Ecevit’in Amerika gezisi sürüyor. Görüşmelerden genellikle olumlu bir hava yansıyor, hatta Afganistan’a Türkiye tarafından asker gönderilmesi takdir mevzuu olmuş. Ecevit, Başkan Bush ile görüşmeden önce yardımcısı Dick Cheney ile görüşmüş ki bunun iyiden iyiye özel bir ilgi manasına geldiği yönünde yorumlar yapılıyor. ‘Irak konusu’ gündeme bile gelmemiş bu görüşmede. Bakalım ne zaman gelecek?
Buluşmadan bahis açınca Klerides ile Denktaş arasındaki kordiyal atmosferden bahsetmemek mümkün değil. Güney Kıbrıs’ın lideri ile Türk kesiminin lideri, haftada üç kez biraraya gelerek Ada’daki her iki toplumun da sorunlarını çözme kararına vardılar. Kıbrıs’ın BM elçisi Alvaro de Soto da durumu fevkalade yüreklendirici bulduğunu söyledi.

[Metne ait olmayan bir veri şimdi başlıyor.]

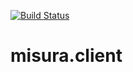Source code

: [![Build Status](https://travis-ci.org/tainstr/misura.client.svg?branch=master)](https://travis-ci.org/tainstr/misura.client)

# misura.client
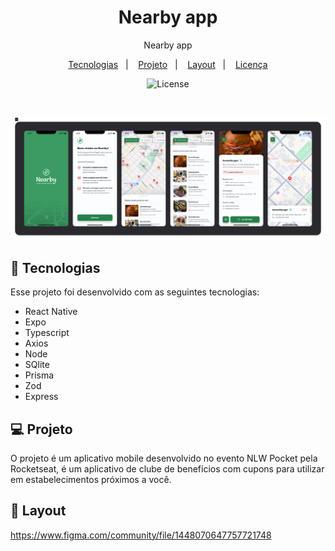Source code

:<h1 align="center"> Nearby app</h1>

<p align="center">
Nearby app
 <br/>
</p>

<p align="center">
  <a href="#-tecnologias">Tecnologias</a>&nbsp;&nbsp;&nbsp;|&nbsp;&nbsp;&nbsp;
  <a href="#-projeto">Projeto</a>&nbsp;&nbsp;&nbsp;|&nbsp;&nbsp;&nbsp;
  <a href="#-layout">Layout</a>&nbsp;&nbsp;&nbsp;|&nbsp;&nbsp;&nbsp;
  <a href="#memo-licença">Licença</a>
</p>

<p align="center">
  <img alt="License" src="https://img.shields.io/static/v1?label=license&message=MIT&color=49AA26&labelColor=000000">
</p>

<br>

![](./.github/cover.png)

## 🚀 Tecnologias

Esse projeto foi desenvolvido com as seguintes tecnologias:

- React Native
- Expo
- Typescript
- Axios
- Node
- SQlite
- Prisma
- Zod
- Express

## 💻 Projeto

O projeto é um aplicativo mobile desenvolvido no evento NLW Pocket pela Rocketseat, é um aplicativo  de clube de benefícios com cupons para utilizar em estabelecimentos próximos a você.

## 🎨 Layout
https://www.figma.com/community/file/1448070647757721748


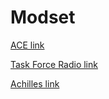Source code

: # Modset

[ACE link](https://github.com/acemod/ACE3/releases)

[Task Force Radio link](https://github.com/michail-nikolaev/task-force-arma-3-radio/releases)

[Achilles link](https://github.com/ArmaAchilles/Achilles/releases)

Tekrar ABD’ye dönersek Bush yönetimi ile müflis Enron arasındaki ilişkiler netleştikçe meselenin büyüklüğü daha da iyi anlaşılıyor. Enron meğer geçen 12 sene içinde federal seçimler için toplam 5.8 milyon dolarlık harcama yapmış. Bu meblağın yüzde 73’ü Cumhuriyetçiler’e gitmiş. 100 senatörün 71’i ve 435 parlamento üyesinin 188’i şirketin bağışlarından yararlanmış.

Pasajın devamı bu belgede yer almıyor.